The rifle plummeted from the loft with a rain of hay, and I holstered my gun and tossed my sword to Holden, ducking into a roll so I landed beneath the weapon right before it hit the floor.

I raised the rifle and took aim at the smallest group I could easily find.

For all my teasing about lasers and scopes, the honest-to-God truth was it made it a cakewalk for me to take down four of the six men at the front of the barn. The rest stood shocked for a moment as the body of the sniper fell from the loft, crunching onto the concrete floor beside me, and the men around them began to crumple where they stood.

Once they realized the kill floor was suddenly a shooting gallery, they scattered.

“Keep the wolves alive,” I instructed. “Everyone else is fair game.”

Holden gave the sword in his hand a perplexed look, then darted forward with a lightning-fast speed, quickly severing one running man’s head. The dude’s lower body kept going, so his head ended up on the floor ten feet behind his corpse.

Desmond fired a shotgun blast into the large group who had come through the back door. He was targeting the men on the outside edges to avoid the pair of Mercy’s lackeys who were holding Ben and Fairfax. Still, the shotgun was an imprecise weapon at best, and pellets were flying everywhere, pinging loudly off the metal bars of the pig stalls. I swung the rifle back around and targeted a man running towards a tack room on the far side of the barn. One shot to the head and he changed direction, smacking into a wall before collapsing into a heap on the floor. The rifle’s bullets could be silver—that was a consideration Mercy might make—but it didn’t matter. A headshot will take most things down in a way they won’t get up from.

A pair of her men near the front stopped running, and one lifted his hands up in a pathetic gesture of surrender. Part of me wanted to take the easy kill, but I couldn’t. It might have become simple for me to end lives, something I’d struggled with in the past, but I hadn’t reached the point where I could off someone who was giving up.

Another blast from the shotgun echoed behind me, and from overhead a man screamed, tumbling to the floor where he landed on his neck with a sickening thwack.

I glanced up to discover Holden had found a way into the loft and was dispatching the men up there. Gunfire sounded, but I couldn’t stop to worry about the vampire because Desmond’s suggestion of the men having backup had apparently been accurate. Every man we took down seemed to be replaced instantly, making it feel as if we were barely putting a dent in their numbers.

“Where the hell did she find a goddamn army of gullible idiots?” I asked to no one in particular.

Mercy had been known to convince people to follow her asinine path in the past, but this was different. She hadn’t had this kind of firepower at her disposal since she’d bedded down with Marcus Sullivan in his insane power play for Lucas’s throne. That was how she and Peyton had come to be acquainted, as well.

There was no chance Marcus was involved in helping her recruitment campaign because he was good and dead. Peyton, too, had been crossed off Mercy’s list of allies by my discriminating red pen.

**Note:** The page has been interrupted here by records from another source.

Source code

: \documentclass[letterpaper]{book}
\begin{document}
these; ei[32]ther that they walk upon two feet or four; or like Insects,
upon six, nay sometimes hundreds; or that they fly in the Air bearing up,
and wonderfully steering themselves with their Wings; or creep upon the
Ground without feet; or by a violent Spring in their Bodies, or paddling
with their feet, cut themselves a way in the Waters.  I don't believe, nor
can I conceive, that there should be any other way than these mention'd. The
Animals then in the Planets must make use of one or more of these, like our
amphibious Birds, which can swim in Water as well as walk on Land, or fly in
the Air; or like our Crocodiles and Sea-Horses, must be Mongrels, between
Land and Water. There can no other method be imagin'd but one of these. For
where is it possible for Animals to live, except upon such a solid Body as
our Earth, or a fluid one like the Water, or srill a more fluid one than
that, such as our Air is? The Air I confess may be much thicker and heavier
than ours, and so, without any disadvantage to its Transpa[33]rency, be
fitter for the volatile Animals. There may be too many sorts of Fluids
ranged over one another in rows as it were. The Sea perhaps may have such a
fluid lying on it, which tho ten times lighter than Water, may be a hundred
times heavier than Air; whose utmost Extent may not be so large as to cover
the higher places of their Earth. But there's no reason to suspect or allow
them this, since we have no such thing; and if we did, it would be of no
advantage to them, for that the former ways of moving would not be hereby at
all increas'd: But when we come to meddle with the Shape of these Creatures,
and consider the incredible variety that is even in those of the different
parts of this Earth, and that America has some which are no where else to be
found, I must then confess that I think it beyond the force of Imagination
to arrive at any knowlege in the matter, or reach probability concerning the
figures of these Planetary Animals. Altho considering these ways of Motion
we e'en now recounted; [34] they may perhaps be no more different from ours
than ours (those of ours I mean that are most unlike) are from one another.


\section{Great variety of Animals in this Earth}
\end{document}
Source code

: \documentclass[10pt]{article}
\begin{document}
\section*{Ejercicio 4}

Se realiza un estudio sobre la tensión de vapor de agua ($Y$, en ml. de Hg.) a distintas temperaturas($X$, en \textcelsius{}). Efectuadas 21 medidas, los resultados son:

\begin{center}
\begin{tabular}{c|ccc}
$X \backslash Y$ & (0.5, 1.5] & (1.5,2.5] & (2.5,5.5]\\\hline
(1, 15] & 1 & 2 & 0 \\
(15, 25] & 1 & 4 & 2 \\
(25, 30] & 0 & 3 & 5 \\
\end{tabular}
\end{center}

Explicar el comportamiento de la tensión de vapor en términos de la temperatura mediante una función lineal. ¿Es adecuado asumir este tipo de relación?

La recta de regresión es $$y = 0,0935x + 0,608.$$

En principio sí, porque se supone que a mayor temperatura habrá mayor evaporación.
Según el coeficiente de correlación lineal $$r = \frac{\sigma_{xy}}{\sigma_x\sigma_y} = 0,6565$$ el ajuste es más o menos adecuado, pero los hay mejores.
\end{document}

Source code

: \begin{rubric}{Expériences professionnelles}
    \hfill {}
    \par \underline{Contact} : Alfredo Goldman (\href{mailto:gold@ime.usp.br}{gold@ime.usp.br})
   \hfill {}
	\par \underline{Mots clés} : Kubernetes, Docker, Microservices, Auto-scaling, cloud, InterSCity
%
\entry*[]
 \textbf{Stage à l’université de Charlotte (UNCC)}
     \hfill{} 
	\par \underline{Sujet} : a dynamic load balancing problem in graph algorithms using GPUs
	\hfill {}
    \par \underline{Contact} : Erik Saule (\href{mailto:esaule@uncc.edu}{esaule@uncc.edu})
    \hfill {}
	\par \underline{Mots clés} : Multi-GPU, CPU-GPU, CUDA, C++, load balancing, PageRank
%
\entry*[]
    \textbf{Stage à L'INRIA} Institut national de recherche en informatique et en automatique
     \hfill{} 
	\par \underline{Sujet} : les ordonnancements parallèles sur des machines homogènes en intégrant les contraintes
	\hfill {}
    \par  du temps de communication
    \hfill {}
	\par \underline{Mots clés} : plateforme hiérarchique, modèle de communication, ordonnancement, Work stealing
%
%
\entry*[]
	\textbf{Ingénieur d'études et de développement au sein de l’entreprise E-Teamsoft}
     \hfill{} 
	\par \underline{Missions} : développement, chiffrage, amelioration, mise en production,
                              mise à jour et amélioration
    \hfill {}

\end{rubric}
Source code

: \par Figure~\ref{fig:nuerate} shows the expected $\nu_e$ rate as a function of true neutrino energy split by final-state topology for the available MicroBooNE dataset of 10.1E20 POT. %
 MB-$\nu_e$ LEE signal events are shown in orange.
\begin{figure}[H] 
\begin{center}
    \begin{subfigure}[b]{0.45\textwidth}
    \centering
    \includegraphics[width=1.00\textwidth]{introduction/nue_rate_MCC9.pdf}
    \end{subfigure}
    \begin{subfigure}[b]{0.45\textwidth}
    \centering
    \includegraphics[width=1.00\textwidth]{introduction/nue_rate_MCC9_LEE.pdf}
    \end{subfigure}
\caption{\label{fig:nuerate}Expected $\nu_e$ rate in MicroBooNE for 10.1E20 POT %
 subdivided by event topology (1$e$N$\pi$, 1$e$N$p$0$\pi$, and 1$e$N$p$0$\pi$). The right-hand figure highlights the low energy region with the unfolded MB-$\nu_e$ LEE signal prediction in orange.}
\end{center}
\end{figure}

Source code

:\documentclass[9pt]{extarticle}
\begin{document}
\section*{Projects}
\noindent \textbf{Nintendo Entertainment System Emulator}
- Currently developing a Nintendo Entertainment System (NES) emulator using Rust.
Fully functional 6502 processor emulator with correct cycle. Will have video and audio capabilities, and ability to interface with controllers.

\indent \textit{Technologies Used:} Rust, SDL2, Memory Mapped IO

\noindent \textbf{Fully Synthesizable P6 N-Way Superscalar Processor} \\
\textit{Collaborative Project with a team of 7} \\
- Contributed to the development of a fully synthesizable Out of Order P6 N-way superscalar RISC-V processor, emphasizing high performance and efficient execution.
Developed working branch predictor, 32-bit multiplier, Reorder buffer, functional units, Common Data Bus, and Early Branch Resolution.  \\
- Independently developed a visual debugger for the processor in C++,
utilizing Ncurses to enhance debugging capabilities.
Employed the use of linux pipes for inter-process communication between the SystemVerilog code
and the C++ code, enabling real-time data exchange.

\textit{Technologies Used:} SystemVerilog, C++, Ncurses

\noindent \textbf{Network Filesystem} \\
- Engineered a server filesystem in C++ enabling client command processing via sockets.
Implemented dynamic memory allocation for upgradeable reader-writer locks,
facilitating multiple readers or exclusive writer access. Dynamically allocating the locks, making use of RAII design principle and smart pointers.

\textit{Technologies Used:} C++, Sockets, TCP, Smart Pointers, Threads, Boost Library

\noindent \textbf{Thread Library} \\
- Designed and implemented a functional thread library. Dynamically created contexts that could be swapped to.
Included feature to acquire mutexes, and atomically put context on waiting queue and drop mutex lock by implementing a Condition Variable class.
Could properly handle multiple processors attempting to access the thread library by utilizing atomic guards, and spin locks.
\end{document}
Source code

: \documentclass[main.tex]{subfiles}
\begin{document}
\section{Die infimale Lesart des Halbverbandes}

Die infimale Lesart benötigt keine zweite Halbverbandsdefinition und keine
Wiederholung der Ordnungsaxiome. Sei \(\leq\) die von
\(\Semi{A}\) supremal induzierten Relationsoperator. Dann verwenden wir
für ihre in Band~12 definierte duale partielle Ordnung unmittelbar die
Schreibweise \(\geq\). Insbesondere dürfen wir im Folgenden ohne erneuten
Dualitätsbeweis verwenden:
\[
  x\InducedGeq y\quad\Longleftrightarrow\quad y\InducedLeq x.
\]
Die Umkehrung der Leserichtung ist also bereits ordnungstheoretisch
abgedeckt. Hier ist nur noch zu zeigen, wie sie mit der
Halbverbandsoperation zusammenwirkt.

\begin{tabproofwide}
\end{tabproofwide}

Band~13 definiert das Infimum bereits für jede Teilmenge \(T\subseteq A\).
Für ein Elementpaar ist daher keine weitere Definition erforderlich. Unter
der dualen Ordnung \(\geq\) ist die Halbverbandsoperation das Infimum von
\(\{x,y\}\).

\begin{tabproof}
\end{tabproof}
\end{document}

But he might have helped her before I killed him. He was the most likely candidate for getting the werewolf drug to her. Was there a chance he had hooked Mercy up with Arturo? I hadn’t given up on my notion that the West Coast Tribunal Leader was the rat in the henhouse.

Was that why Sutherland had been targeted? Did his death factor into Mercy’s plan, or was that all coincidence?

I thought of what I knew about Mercy McQueen and tried to suss out what her motivations might be. Thi

s proved to be more difficult than it might be normally because I was trying to make perfect headshots as I did it.

I used to believe it was her heartbreak over losing Sutherland that made her hate me. She’d lost the love of her life because of me—or so she believed. And I’d stolen another lover from her when I killed Marcus. She’d never forgiven me for either, and it fed into her hatred. Fine. But then it wouldn’t make sense for her to want Sutherland dead, if he truly was her beloved.

Unless she wanted that version of him dead.

And my mother wasn’t exactly the queen of sensible thinking. Hadn’t she dosed Ben—her own son—with a drug to turn him into a thoughtless killing machine?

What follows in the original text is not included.